Jeff Lichtman named dean of science 


Neuroscientist Jeff Lichtman has been appointed dean of science, effective July 1, by Hopi Hoekstra, the Edgerley Family Dean of the Faculty of Arts and Sciences.

Lichtman, the Jeremy R. Knowles Professor of Molecular and Cellular Biology, is a pioneering experimental neuroscientist who uses electron microscopy and computational reconstruction to study neural connections in the mammalian brain. One of his major research goals is to generate a complete map of the brain’s complex connective pathways.

“I am thrilled to welcome Jeff into this new role and to have him advancing the extraordinary possibilities of our academic community,” Hoekstra said in a message to the FAS community.

A member of the faculty since 2004, Lichtman said his strong desire for a prosperous and growth-oriented science enterprise at Harvard, as well as his personal and professional commitment to the institution, drove his decision to take the leadership role.

“I’m grateful for the opportunity,” he said. “Obviously it is a great challenge, but I like hard work.”

Lichtman was a founding affiliate of the Center for Brain Science, a University-wide coalition of researchers seeking new insights into neural circuits and how they translate to thought and behavior. Among Lichtman’s research interests is studying how mammalian brains are rewired during postnatal learning — the phenomenon that explains why the young often can learn complex tasks more quickly than adults.

Answering such questions led Lichtman and colleagues to develop visualization technologies for neural connections and for monitoring how they are altered over time.

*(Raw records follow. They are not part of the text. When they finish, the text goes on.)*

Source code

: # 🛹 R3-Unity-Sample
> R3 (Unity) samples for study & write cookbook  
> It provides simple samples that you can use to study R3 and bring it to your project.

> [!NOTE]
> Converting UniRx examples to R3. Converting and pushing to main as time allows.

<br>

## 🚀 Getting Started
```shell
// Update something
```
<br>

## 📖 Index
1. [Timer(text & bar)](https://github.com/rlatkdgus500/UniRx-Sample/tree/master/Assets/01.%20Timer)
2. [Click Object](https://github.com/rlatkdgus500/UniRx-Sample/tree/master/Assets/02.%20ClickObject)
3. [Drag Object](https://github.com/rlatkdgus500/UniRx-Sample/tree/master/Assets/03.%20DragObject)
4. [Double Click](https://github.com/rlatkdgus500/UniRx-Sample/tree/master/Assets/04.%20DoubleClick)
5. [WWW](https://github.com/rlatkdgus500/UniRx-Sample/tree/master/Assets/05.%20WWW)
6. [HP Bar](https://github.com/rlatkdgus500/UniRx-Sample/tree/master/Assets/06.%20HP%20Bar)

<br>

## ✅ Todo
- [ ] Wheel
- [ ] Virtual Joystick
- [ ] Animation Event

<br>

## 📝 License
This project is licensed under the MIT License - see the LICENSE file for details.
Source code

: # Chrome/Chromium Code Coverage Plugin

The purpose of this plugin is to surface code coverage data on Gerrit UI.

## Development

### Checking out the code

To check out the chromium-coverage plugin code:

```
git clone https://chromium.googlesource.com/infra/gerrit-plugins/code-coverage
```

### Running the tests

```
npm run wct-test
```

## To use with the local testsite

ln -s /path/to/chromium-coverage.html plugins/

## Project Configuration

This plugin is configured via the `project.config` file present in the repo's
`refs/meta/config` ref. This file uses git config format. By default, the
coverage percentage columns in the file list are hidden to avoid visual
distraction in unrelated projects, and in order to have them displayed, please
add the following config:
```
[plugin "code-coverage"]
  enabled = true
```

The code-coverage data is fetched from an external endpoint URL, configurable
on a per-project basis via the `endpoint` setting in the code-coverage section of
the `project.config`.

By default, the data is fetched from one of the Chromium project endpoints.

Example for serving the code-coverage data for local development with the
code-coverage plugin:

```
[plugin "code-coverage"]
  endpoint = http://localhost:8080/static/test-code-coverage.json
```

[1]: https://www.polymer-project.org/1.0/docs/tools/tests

One of their inventions, the “Brainbow” method, uses fluorescent proteins in transgenic mouse brains to distinguish individual neurons from each other.

Recently, Lichtman partnered with computational neuroscience colleagues at Google, MIT, Princeton, and elsewhere to focus on the watershed challenge of creating a synapse-level wiring diagram of an entire mammalian brain. In this and other work, he brings together researchers from the life and physical sciences as well as computer science and engineering. 

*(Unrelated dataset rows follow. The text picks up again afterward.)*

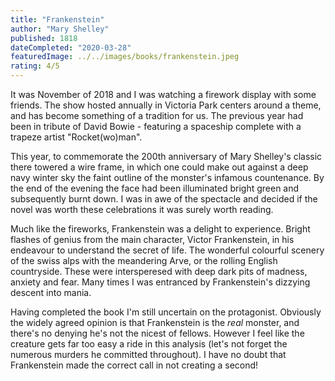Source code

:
```yaml
---
title: "Frankenstein"
author: "Mary Shelley"
published: 1818
dateCompleted: "2020-03-28"
featuredImage: ../../images/books/frankenstein.jpeg
rating: 4/5
---
```


It was November of 2018 and I was watching a firework display with
some friends. The show hosted annually in Victoria Park centers around a theme, 
and has become something of a tradition for us. The previous year had been in
tribute of David Bowie - featuring a spaceship complete with a trapeze artist 
"Rocket(wo)man".

This year, to commemorate the 200th anniversary of Mary Shelley's classic there
towered a wire frame, in which one could make out against a deep navy winter
sky the faint outline of the monster's infamous countenance. By the end of the
evening the face had been illuminated bright green and subsequently burnt down.
I was in awe of the spectacle and decided if the novel was worth these
celebrations it was surely worth reading.

Much like the fireworks, Frankenstein was a delight to experience. Bright
flashes of genius from the main character, Victor Frankenstein, in his endeavour
to understand the secret of life. The wonderful colourful scenery of the swiss
alps with the meandering Arve, or the rolling English countryside. These were
intersperesed with deep dark pits of madness, anxiety and fear. Many times I
was entranced by Frankenstein's dizzying descent into mania.

Having completed the book I'm still uncertain on the protagonist. Obviously the 
widely agreed opinion is that Frankenstein is the *real* monster, and there's no
denying he's not the nicest of fellows. However I feel like the creature gets
far too easy a ride in this analysis (let's not forget the numerous murders
he committed throughout). I have no doubt that Frankenstein made the correct
call in not creating a second!


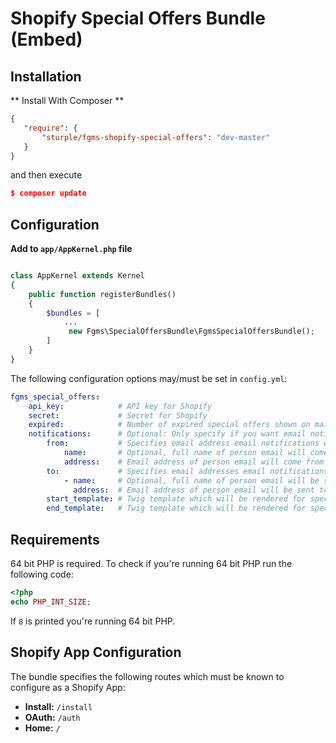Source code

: # Shopify Special Offers Bundle (Embed)

## Installation

** Install With Composer **

```json
{
   "require": {
       "sturple/fgms-shopify-special-offers": "dev-master"
   }
}

```

and then execute

```json
$ composer update
```


## Configuration

**Add to ```app/AppKernel.php``` file**

```php

class AppKernel extends Kernel
{
    public function registerBundles()
    {
        $bundles = [
            ...
             new Fgms\SpecialOffersBundle\FgmsSpecialOffersBundle();
        ]
    }
}

```

The following configuration options may/must be set in `config.yml`:

```yaml
fgms_special_offers:
    api_key:            # API key for Shopify
    secret:             # Secret for Shopify
    expired:            # Number of expired special offers shown on main page of app
    notifications:      # Optional: Only specify if you want email notifications on sale started/ended
        from:           # Specifies email address email notifications will come from
            name:       # Optional, full name of person email will come from
            address:    # Email address of person email will come from
        to:             # Specifies email addresses email notifications will be sent to
            - name:     # Optional, full name of person email will be sent to
              address:  # Email address of person email will be sent to
        start_template: # Twig template which will be rendered for special offer started
        end_template:   # Twig template which will be rendered for special offer ended
```

## Requirements

64 bit PHP is required.  To check if you're running 64 bit PHP run the following code:

```php
<?php
echo PHP_INT_SIZE;
```

If `8` is printed you're running 64 bit PHP.

## Shopify App Configuration

The bundle specifies the following routes which must be known to configure as a Shopify App:

- **Install:** `/install`
- **OAuth:** `/auth`
- **Home:** `/`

Beyond his own research program, Lichtman serves as faculty director of the Harvard Center for Biological Imaging and is on the steering committees of the Center for Brain Science, the Mind Brain Behavior Interfaculty Initiative, and the Harvard Brain Science Initiative. He is also director of undergraduate studies in neuroscience and chair of the curriculum committee of the Department of Molecular and Cellular Biology.

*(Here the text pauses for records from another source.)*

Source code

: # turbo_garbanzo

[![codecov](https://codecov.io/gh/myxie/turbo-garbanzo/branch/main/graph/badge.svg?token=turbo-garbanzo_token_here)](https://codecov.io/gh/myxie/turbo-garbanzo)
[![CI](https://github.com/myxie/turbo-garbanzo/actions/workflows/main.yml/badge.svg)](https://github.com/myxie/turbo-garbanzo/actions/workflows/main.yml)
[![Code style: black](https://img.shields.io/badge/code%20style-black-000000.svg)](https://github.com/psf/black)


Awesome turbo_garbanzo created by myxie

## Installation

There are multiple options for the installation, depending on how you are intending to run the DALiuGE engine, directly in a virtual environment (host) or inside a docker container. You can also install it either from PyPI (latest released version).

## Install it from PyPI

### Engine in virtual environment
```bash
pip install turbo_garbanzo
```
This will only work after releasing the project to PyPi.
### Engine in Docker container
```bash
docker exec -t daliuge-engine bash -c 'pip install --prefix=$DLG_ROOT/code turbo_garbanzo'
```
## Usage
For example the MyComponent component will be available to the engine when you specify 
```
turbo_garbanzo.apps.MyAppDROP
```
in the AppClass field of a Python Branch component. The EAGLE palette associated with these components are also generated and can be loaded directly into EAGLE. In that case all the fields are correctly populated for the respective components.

Lichtman came to Harvard after working for 30 years at Washington University in St. Louis, where he also did his M.D. and Ph.D. work (1980). He received his undergraduate degree from Bowdoin College.

He succeeds experimental physicist Christopher Stubbs, the Samuel C. Moncher Professor of Physics and of Astronomy, who assumed the role as dean in 2018 after an interim term. Stubbs will continue to have a leadership role in the FAS as special adviser on artificial intelligence to Hoekstra.

“Chris Stubbs has been an outspoken advocate for the division, a highly effective leader of FAS initiatives from pandemic scenario planning to pedagogical responses to AI, and a generous and collaborative partner to me in my time as dean,” Hoekstra said.

Lichtman also reflected on the changing landscape of scientific research and education in the age of instant, AI-generated answers. “Thinking about our educational mission, as dean, I’d like to explore not just how we can more effectively convey to our students the explosive growth in scientific knowledge, but also how can we better instill in them the essential importance of learning how to ask questions that don’t yet have satisfactory answers,” he said.